-- The problem --
Repeat word for word the opening stretch of the entries, from the first line through the line containing "Git is a free".

═════ Data under study ═════

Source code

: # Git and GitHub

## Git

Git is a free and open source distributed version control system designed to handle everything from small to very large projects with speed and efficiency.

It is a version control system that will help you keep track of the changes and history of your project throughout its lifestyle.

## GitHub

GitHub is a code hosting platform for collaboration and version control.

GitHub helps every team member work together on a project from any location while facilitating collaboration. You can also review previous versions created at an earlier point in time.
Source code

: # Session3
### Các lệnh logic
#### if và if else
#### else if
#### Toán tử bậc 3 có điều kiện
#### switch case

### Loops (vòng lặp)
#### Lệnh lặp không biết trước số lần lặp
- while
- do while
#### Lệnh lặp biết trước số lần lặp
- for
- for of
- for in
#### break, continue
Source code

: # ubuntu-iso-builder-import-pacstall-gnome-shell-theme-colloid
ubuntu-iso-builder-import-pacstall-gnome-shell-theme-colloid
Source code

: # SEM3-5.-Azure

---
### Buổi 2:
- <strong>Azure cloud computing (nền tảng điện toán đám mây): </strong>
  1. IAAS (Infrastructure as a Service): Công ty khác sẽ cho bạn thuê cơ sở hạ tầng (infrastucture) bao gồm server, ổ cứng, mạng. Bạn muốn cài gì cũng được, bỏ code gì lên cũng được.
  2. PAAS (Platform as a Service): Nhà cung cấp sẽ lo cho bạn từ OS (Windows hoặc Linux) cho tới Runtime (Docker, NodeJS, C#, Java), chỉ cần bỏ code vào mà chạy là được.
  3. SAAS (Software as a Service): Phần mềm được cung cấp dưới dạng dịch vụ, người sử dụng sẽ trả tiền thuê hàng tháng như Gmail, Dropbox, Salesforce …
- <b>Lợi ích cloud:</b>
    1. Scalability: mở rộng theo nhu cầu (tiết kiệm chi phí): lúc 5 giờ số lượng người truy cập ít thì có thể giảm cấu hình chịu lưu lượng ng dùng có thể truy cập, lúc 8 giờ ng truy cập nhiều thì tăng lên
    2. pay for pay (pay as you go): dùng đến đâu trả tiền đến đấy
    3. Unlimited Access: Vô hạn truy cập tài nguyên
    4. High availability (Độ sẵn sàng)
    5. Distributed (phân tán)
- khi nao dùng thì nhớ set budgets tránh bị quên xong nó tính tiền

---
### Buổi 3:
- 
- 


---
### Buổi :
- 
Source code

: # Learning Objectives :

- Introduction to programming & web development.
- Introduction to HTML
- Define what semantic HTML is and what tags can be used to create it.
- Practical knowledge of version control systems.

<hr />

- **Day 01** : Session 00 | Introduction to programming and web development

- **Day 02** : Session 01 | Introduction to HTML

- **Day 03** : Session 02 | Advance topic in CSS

═════

-- Written response --
Source code

: # Git and GitHub

## Git

Git is a free and open source distributed version control system designed to handle everything from small to very large projects with speed and efficiency.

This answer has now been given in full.